> **Saved entries**
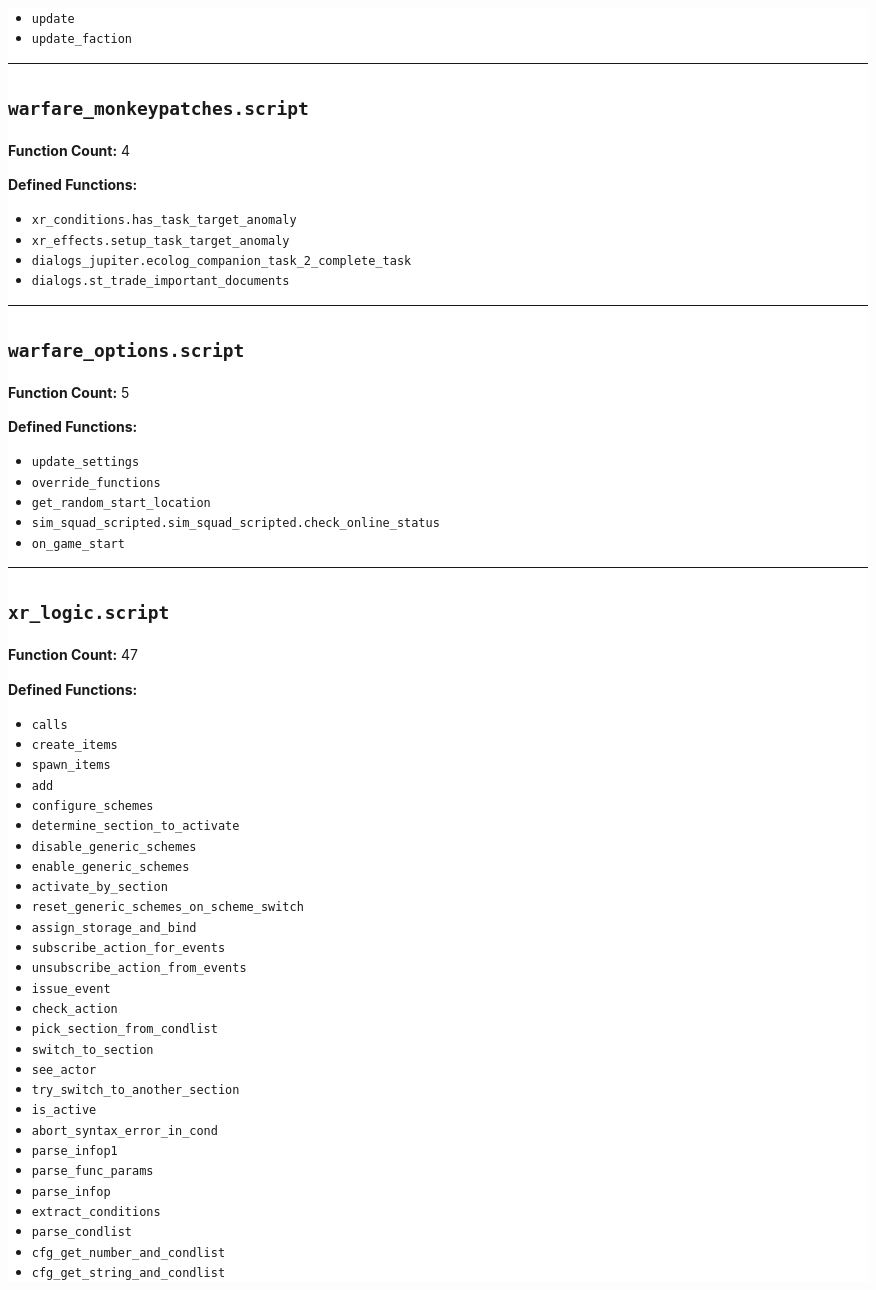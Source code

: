 - `update`
- `update_faction`

---

## `warfare_monkeypatches.script`

**Function Count:** 4

**Defined Functions:**

- `xr_conditions.has_task_target_anomaly`
- `xr_effects.setup_task_target_anomaly`
- `dialogs_jupiter.ecolog_companion_task_2_complete_task`
- `dialogs.st_trade_important_documents`

---

## `warfare_options.script`

**Function Count:** 5

**Defined Functions:**

- `update_settings`
- `override_functions`
- `get_random_start_location`
- `sim_squad_scripted.sim_squad_scripted.check_online_status`
- `on_game_start`

---

## `xr_logic.script`

**Function Count:** 47

**Defined Functions:**

- `calls`
- `create_items`
- `spawn_items`
- `add`
- `configure_schemes`
- `determine_section_to_activate`
- `disable_generic_schemes`
- `enable_generic_schemes`
- `activate_by_section`
- `reset_generic_schemes_on_scheme_switch`
- `assign_storage_and_bind`
- `subscribe_action_for_events`
- `unsubscribe_action_from_events`
- `issue_event`
- `check_action`
- `pick_section_from_condlist`
- `switch_to_section`
- `see_actor`
- `try_switch_to_another_section`
- `is_active`
- `abort_syntax_error_in_cond`
- `parse_infop1`
- `parse_func_params`
- `parse_infop`
- `extract_conditions`
- `parse_condlist`
- `cfg_get_number_and_condlist`
- `cfg_get_string_and_condlist`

> **Directions**
Nothing but an exact copy of the data, without pictures, should be returned.

> **Response area**
Source code

: - `update`
- `update_faction`

---

## `warfare_monkeypatches.script`

**Function Count:** 4

**Defined Functions:**

- `xr_conditions.has_task_target_anomaly`
- `xr_effects.setup_task_target_anomaly`
- `dialogs_jupiter.ecolog_companion_task_2_complete_task`
- `dialogs.st_trade_important_documents`

---

## `warfare_options.script`

**Function Count:** 5

**Defined Functions:**

- `update_settings`
- `override_functions`
- `get_random_start_location`
- `sim_squad_scripted.sim_squad_scripted.check_online_status`
- `on_game_start`

---

## `xr_logic.script`

**Function Count:** 47

**Defined Functions:**

- `calls`
- `create_items`
- `spawn_items`
- `add`
- `configure_schemes`
- `determine_section_to_activate`
- `disable_generic_schemes`
- `enable_generic_schemes`
- `activate_by_section`
- `reset_generic_schemes_on_scheme_switch`
- `assign_storage_and_bind`
- `subscribe_action_for_events`
- `unsubscribe_action_from_events`
- `issue_event`
- `check_action`
- `pick_section_from_condlist`
- `switch_to_section`
- `see_actor`
- `try_switch_to_another_section`
- `is_active`
- `abort_syntax_error_in_cond`
- `parse_infop1`
- `parse_func_params`
- `parse_infop`
- `extract_conditions`
- `parse_condlist`
- `cfg_get_number_and_condlist`
- `cfg_get_string_and_condlist`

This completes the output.